## [What the task asks]
Select from the records below every line that has the word "specific" in it.

○ ○ ○

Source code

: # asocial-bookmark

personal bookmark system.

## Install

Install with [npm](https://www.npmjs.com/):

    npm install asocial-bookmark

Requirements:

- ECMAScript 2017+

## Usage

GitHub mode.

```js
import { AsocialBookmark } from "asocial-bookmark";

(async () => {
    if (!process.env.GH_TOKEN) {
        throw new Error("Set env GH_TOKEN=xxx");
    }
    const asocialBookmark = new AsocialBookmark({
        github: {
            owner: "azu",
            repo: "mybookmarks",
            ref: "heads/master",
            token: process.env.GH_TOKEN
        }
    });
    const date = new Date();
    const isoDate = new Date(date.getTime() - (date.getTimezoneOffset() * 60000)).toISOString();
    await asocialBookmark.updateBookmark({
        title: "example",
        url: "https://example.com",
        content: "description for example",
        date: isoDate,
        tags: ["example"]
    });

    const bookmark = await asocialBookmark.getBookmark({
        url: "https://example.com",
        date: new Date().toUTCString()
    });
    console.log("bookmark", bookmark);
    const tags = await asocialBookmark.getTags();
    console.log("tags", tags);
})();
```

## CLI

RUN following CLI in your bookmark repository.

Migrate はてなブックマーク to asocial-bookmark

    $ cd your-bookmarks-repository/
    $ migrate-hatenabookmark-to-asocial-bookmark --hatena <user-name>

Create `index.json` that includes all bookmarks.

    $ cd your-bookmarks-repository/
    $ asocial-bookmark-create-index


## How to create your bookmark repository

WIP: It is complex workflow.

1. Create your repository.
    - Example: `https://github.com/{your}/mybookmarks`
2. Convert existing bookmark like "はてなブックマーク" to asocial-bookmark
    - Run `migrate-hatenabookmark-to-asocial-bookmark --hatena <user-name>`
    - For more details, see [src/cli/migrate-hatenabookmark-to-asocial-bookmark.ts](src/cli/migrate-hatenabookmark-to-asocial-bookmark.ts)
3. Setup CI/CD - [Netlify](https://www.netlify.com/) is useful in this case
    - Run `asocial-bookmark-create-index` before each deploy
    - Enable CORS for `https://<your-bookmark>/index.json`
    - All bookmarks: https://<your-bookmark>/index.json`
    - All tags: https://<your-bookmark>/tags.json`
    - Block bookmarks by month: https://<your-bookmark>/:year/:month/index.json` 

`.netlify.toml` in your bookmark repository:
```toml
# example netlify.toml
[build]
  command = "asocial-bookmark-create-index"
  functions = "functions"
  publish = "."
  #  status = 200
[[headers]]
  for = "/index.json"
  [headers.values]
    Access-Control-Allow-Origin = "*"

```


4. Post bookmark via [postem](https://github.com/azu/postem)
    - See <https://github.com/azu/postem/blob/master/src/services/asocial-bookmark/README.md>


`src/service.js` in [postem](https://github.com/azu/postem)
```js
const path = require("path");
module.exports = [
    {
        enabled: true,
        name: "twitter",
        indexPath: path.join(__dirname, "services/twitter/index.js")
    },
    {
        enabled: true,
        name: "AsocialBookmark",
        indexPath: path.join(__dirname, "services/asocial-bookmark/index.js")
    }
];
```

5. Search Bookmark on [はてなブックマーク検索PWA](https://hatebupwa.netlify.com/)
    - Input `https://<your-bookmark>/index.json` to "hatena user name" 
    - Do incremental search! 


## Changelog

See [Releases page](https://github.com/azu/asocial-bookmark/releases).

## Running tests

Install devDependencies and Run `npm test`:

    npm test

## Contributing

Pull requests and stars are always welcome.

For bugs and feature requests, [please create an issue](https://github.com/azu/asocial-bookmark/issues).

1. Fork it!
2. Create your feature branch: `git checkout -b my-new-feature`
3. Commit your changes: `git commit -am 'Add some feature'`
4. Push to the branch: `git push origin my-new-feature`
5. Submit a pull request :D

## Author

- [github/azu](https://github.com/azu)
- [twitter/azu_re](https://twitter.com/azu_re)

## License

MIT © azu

○ ○ ○

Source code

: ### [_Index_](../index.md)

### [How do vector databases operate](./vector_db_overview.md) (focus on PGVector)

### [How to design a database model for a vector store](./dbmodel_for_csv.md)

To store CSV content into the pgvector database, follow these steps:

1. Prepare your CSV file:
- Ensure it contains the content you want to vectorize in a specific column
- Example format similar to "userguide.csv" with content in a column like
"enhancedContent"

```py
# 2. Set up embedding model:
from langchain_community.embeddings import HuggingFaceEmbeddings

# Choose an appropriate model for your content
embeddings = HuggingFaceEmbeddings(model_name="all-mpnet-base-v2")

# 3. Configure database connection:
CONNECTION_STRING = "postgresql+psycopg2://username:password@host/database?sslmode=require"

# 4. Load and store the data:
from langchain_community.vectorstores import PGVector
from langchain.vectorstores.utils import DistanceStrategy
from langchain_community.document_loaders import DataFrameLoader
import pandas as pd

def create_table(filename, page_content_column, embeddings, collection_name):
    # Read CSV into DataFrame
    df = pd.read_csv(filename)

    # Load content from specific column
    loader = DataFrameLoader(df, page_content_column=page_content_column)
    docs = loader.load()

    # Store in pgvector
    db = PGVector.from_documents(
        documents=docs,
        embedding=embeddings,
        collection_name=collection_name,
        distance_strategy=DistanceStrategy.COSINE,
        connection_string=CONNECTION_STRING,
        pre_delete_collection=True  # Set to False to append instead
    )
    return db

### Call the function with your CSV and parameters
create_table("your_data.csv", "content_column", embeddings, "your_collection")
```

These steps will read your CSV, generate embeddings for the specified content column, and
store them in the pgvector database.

○ ○ ○

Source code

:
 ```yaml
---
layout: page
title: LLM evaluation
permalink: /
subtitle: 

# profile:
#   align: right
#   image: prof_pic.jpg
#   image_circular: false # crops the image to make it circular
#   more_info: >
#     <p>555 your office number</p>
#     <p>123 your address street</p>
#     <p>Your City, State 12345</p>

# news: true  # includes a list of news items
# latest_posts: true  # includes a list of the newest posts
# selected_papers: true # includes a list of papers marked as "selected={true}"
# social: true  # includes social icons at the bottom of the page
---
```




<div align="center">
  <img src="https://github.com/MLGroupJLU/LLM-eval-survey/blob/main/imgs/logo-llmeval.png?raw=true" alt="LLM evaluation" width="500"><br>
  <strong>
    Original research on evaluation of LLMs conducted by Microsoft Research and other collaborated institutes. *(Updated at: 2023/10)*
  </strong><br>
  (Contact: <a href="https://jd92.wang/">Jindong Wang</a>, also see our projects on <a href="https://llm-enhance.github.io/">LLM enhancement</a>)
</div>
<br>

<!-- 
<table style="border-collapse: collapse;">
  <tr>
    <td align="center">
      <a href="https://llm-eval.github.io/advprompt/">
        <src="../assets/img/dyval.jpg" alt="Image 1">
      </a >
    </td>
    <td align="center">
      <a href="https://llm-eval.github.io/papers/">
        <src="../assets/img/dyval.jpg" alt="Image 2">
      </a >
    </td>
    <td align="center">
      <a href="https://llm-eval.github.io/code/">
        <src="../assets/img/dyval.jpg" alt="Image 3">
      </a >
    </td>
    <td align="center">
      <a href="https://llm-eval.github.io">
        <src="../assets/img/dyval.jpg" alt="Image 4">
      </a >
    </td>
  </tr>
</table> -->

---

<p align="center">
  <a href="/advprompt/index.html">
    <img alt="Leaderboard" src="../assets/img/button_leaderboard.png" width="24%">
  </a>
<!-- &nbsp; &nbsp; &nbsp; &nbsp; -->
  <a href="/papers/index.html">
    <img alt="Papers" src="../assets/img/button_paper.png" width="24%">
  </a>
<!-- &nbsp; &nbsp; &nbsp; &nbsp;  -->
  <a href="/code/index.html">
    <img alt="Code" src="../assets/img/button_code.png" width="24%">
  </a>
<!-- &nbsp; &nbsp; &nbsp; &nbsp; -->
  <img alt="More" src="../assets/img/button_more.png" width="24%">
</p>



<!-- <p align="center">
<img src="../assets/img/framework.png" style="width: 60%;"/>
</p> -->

○ ○ ○

## [Task result]
- Ensure it contains the content you want to vectorize in a specific column
    # Load content from specific column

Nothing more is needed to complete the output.